<1> См.: Алексеев С.С. Основы правовой политики в России: Курс лекций. М., 1995. С. 5.
Сегодня не существует однозначного толкования правовой политики. Приводятся самые различные трактовки этой правовой категории. Например, в узком смысле под правовой политикой понимают политику, основанную на праве <1>. В литературе можно встретить широкое толкование правовой политики как научно обоснованной, последовательной и системной деятельности государственных и муниципальных органов по созданию эффективного механизма правового регулирования, по цивилизованному использованию юридических средств в достижении таких целей, как наиболее полное обеспечение прав и свобод человека и гражданина, укрепление дисциплины, законности и правопорядка, формирование правовой государственности и высокого уровня правовой культуры в жизни общества и личности <2>.
<1> См.: Матузов Н.И. Общая концепция и основные приоритеты российской правовой политики // Правовая политика и правовая жизнь. 2000. Нояб.
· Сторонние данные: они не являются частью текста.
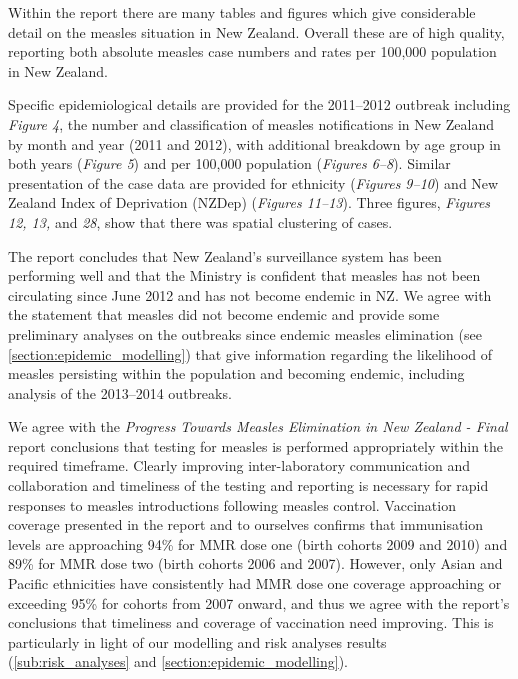 \documentclass{article}
\begin{document}
Within the report there are many tables and figures which give considerable detail on the measles situation in New Zealand. Overall these are of high quality, reporting both absolute measles case numbers and rates per 100,000 population in New Zealand.

Specific epidemiological details are provided for the 2011--2012 outbreak including \emph{Figure 4}, the number and classification of measles notifications in New Zealand by month and year (2011 and 2012), with additional breakdown by age group in both years (\emph{Figure 5}) and per 100,000 population (\emph{Figures 6--8}). Similar presentation of the case data are provided for ethnicity (\emph{Figures 9--10}) and New Zealand Index of Deprivation (NZDep) (\emph{Figures 11--13}). Three figures, \emph{Figures 12, 13,} and \emph{28}, show that there was spatial clustering of cases.

The report concludes that New Zealand's surveillance system has been performing well and that the Ministry is confident that measles has not been circulating since June 2012 and has not become endemic in NZ. We agree with the statement that measles did not become endemic and provide some preliminary analyses on the outbreaks since endemic measles elimination (see \autoref{section:epidemic_modelling}) that give information regarding the likelihood of measles persisting within the population and becoming endemic, including analysis of the 2013--2014 outbreaks.

We agree with the \emph {Progress Towards Measles Elimination in New Zealand - Final} report conclusions that testing for measles is performed appropriately within the required timeframe. Clearly improving inter-laboratory communication and collaboration and timeliness of the testing and reporting is necessary for rapid responses to measles introductions following measles control. Vaccination coverage presented in the report and to ourselves confirms that immunisation levels are approaching 94\% for MMR dose one (birth cohorts 2009 and 2010) and 89\% for MMR dose two (birth cohorts 2006 and 2007). However, only Asian and Pacific ethnicities have consistently had MMR dose one coverage approaching or exceeding 95\% for cohorts from 2007 onward, and thus we agree with the report's conclusions that timeliness and coverage of vaccination need improving. This is particularly in light of our modelling and risk analyses results (\autoref{sub:risk_analyses} and \autoref{section:epidemic_modelling}).
\end{document}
С. 28.
<2> См.: Малько А.В., Шундиков К.В. Правовая политика современной России: цели и средства // Государство и право. 2001. N 7. С. 15.
Как бы то ни было, правовая политика всегда связана с юридическим функционированием, юридическим инструментарием и в зависимости от предмета правового регулирования подразделяется на многочисленные виды <1>, к которым можно отнести и судебно-правовую политику как наиболее значимую деятельность государства по созданию механизма правового регулирования, обеспечивающего более или менее совершенное правосудие по уголовным и гражданским делам.
<1> См.: Малько А.В. Формы реализации и виды правовой политики // Российская правовая политика: Курс лекций / Под ред. Н.И. Матузова, А.В. Малько. М., 2003. С. 165 – 179.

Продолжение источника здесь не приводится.